Training a Model with Limited Memory using Mixed Precision and Gradient Checkpointing

Source: MachineLearningMastery.com

Training a language model is memory-intensive, not only because the model itself is large but also because the long sequences in the training data batches. Training a model with limited memory is challenging. In this article, you will learn techniques that enable model training in memory-constrained environments. In particular, you will learn about:

Low-precision floating-point numbers and mixed-precision training
Using gradient checkpointing

Let’s get started!

Training a Model with Limited Memory using Mixed Precision and Gradient Checkpointing
Photo by Meduana. Some rights reserved.

Overview

This article is divided into three parts; they are:

Floating-point Numbers
Automatic Mixed Precision Training
Gradient Checkpointing

Let’s get started!

Floating-Point Numbers

The default data type in PyTorch is the IEEE 754 32-bit floating-point format, also known as single precision. It is not the only floating-point type you can use. For example, most CPUs support 64-bit double-precision floating-point, and GPUs often support half-precision floating-point as well. The table below lists some floating-point types:

Data Type	PyTorch Type	Total Bits	Sign Bit	Exponent Bits	Mantissa Bits	Min Value	Max Value	eps
IEEE 754 double precision	`torch.float64`	64	1	11	52	-1.79769e+308	1.79769e+308	2.22045e-16
IEEE 754 single precision	`torch.float32`	32	1	8	23	-3.40282e+38	3.40282e+38	1.19209e-07
IEEE 754 half precision	`torch.float16`	16	1	5	10	-65504	65504	0.000976562
bf16	`torch.bfloat16`	16	1	8	7	-3.38953e+38	3.38953e+38	0.0078125
fp8 (e4m3)	`torch.float8_e4m3fn`	8	1	4	3	-448	448	0.125
fp8 (e5m2)	`torch.float8_e5m2`	8	1	5	2	-57344	57344	0.25
fp8 (e8m0)	`torch.float8_e8m0fnu`	8	1	8	0	1.70141e+38	5.87747e-39	1.0
fp6 (e3m2)		6	1	3	2	-28	28	0.25
fp6 (e2m3)		6	1	2	3	-7.5	7.5	0.125
fp4 (e2m1)		4	1	2	1	-6	6

Floating-point numbers are binary representations of real numbers. Each consists of a sign bit, several bits for the exponent, and several bits for the mantissa. They are laid out as shown in the figure below. When sorted by their binary representation, floating-point numbers retain their order by real-number value.
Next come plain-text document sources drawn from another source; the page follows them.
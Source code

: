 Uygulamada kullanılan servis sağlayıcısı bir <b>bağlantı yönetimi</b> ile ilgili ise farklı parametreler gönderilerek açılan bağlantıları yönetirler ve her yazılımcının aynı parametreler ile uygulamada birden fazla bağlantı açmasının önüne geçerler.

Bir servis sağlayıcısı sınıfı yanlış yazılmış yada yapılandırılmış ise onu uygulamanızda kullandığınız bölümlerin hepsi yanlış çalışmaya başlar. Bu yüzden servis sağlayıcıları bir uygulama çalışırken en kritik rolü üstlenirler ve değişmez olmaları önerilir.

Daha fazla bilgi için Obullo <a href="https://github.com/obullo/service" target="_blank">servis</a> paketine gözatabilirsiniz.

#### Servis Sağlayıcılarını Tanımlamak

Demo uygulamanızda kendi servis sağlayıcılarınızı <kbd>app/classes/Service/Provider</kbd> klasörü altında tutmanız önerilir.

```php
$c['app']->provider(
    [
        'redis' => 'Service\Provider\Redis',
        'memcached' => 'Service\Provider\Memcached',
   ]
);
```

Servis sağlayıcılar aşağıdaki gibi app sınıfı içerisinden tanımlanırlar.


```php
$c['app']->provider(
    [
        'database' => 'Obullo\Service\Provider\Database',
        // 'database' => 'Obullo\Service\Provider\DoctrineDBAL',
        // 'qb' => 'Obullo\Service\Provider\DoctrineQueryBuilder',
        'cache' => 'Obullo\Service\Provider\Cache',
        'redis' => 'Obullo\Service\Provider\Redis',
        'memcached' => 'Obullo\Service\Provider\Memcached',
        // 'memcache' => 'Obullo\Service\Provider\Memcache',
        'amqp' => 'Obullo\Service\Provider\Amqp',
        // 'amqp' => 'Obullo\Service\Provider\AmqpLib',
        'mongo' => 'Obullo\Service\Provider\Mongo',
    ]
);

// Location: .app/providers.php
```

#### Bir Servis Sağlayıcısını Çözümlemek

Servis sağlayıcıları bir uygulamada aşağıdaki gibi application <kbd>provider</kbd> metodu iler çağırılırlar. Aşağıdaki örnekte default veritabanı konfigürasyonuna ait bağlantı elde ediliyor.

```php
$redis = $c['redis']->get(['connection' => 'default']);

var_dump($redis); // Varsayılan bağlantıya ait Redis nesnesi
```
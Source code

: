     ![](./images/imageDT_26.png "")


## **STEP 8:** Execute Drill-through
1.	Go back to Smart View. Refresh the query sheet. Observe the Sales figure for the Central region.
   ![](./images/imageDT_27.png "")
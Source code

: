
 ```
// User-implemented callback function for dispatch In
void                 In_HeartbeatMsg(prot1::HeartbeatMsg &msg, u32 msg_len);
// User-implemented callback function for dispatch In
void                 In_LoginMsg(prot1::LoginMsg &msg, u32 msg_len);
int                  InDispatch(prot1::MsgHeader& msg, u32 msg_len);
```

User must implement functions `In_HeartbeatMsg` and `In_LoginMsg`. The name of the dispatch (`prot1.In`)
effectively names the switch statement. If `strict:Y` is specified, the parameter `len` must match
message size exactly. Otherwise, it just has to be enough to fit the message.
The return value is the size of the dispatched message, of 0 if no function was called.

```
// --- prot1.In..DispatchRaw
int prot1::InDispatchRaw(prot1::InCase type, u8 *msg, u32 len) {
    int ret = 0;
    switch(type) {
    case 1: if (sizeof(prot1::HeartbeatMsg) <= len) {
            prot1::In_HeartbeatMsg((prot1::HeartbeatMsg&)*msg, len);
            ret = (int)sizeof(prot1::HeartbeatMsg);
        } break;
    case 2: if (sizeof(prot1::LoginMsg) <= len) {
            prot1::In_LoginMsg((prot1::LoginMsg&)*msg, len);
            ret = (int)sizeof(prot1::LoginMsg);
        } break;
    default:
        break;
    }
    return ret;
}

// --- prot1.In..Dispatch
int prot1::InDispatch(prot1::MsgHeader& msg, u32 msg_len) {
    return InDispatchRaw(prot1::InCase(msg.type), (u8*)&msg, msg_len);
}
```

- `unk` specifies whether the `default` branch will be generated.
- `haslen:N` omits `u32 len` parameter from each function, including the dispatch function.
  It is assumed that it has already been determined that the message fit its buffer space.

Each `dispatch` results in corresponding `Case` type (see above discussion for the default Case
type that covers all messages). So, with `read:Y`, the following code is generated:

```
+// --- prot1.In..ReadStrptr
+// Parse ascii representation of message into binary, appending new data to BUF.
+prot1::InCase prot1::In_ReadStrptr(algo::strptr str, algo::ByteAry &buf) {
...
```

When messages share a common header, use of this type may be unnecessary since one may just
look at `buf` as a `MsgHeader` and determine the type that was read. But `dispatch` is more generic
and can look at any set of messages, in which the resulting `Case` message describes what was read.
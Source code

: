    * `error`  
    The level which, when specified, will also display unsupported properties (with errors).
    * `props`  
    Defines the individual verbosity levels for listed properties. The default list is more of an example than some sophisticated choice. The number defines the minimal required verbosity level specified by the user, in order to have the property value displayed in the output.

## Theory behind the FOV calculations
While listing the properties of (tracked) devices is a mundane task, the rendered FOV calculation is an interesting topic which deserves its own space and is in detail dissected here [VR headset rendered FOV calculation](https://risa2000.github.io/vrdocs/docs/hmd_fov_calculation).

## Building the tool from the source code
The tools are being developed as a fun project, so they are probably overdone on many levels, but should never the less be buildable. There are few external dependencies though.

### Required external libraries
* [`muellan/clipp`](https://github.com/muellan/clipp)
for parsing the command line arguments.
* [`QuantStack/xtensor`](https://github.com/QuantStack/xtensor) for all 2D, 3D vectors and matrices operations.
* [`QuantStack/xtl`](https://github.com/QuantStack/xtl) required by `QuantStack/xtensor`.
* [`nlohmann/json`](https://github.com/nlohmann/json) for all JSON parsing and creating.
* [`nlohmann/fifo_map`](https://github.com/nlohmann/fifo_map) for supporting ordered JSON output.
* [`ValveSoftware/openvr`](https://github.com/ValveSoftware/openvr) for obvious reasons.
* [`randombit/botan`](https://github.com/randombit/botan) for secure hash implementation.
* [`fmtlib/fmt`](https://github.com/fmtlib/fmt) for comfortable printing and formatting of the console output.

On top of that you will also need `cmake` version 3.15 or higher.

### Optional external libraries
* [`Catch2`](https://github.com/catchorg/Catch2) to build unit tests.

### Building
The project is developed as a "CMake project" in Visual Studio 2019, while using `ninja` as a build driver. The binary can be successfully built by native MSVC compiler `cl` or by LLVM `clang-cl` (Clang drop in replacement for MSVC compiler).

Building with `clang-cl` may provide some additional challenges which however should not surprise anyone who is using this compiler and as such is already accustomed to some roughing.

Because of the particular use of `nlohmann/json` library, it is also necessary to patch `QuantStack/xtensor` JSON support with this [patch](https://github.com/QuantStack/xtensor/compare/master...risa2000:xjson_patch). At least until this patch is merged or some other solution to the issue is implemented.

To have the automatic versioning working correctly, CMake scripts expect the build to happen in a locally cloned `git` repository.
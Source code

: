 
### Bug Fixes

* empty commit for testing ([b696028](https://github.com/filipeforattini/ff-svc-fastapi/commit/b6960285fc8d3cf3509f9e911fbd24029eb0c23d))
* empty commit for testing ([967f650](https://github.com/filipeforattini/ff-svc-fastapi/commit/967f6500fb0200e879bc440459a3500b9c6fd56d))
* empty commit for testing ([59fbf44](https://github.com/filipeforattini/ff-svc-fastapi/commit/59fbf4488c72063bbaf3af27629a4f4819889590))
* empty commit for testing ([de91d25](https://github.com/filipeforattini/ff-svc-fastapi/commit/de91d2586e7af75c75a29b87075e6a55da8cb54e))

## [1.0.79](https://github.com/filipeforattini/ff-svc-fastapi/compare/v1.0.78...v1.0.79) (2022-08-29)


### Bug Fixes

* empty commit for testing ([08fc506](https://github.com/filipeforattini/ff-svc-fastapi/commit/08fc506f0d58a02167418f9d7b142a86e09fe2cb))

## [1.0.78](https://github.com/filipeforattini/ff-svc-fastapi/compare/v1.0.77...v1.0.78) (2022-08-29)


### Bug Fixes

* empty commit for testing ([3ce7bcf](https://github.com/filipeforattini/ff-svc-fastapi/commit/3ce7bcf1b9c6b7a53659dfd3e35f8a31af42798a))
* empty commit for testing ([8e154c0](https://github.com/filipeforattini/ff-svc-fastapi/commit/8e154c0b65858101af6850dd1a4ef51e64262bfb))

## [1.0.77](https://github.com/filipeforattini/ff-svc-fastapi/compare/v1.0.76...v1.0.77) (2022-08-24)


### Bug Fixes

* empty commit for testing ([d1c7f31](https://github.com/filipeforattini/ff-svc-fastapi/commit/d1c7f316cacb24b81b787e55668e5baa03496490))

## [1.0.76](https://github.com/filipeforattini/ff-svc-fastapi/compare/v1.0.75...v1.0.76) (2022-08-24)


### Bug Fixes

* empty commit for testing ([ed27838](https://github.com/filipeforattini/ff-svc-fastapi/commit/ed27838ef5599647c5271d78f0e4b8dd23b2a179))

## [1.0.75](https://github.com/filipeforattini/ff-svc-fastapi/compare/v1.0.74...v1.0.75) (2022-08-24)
Floating-point number representation. Figure from Wikimedia.

Different floating-point types have different ranges and precisions. Not all types are supported by all hardware. For example, fp4 is only supported in Nvidia’s Blackwell architecture. PyTorch supports only a few data types. You can run the following code to print information about various floating-point types:

import torch

from tabulate import tabulate

# float types:

float_types = [

torch.float64,

torch.float32,

torch.float16,

torch.bfloat16,

torch.float8_e4m3fn,

torch.float8_e5m2,

torch.float8_e8m0fnu,

]

# collect finfo for each type

table = []

for dtype in float_types:

info = torch.finfo(dtype)

try:

typename = info.dtype

except:

typename = str(dtype)

table.append([typename, info.max, info.min, info.smallest_normal, info.eps])

headers = [‘data type’, ‘max’, ‘min’, ‘smallest normal’, ‘eps’]

print(tabulate(table, headers=headers))

Pay attention to the min and max values for each type, as well as the eps value. The min and max values indicate the range a type can support (the dynamic range). If you train a model with such a type, but the model weights exceed this range, you will get overflow or underflow, usually causing the model to output NaN or Inf. The eps value is the smallest positive number such that the type can differentiate between 1+eps and 1. This is a metric for precision. If your model’s gradient updates are smaller than eps, you will likely observe the vanishing gradient problem.

Therefore, float32 is a good default choice for deep learning: it has a wide dynamic range and high precision. However, each float32 number requires 4 bytes of memory. As a compromise, you can use float16 to save memory, but you are likely to encounter overflow or underflow issues since the dynamic range is much smaller.

The Google Brain team identified this problem and proposed bfloat16, a 16-bit floating-point format with the same dynamic range as float32. As a trade-off, the precision is an order of magnitude worse than float16. It turns out that dynamic range is more important than precision for deep learning, making bfloat16 highly useful.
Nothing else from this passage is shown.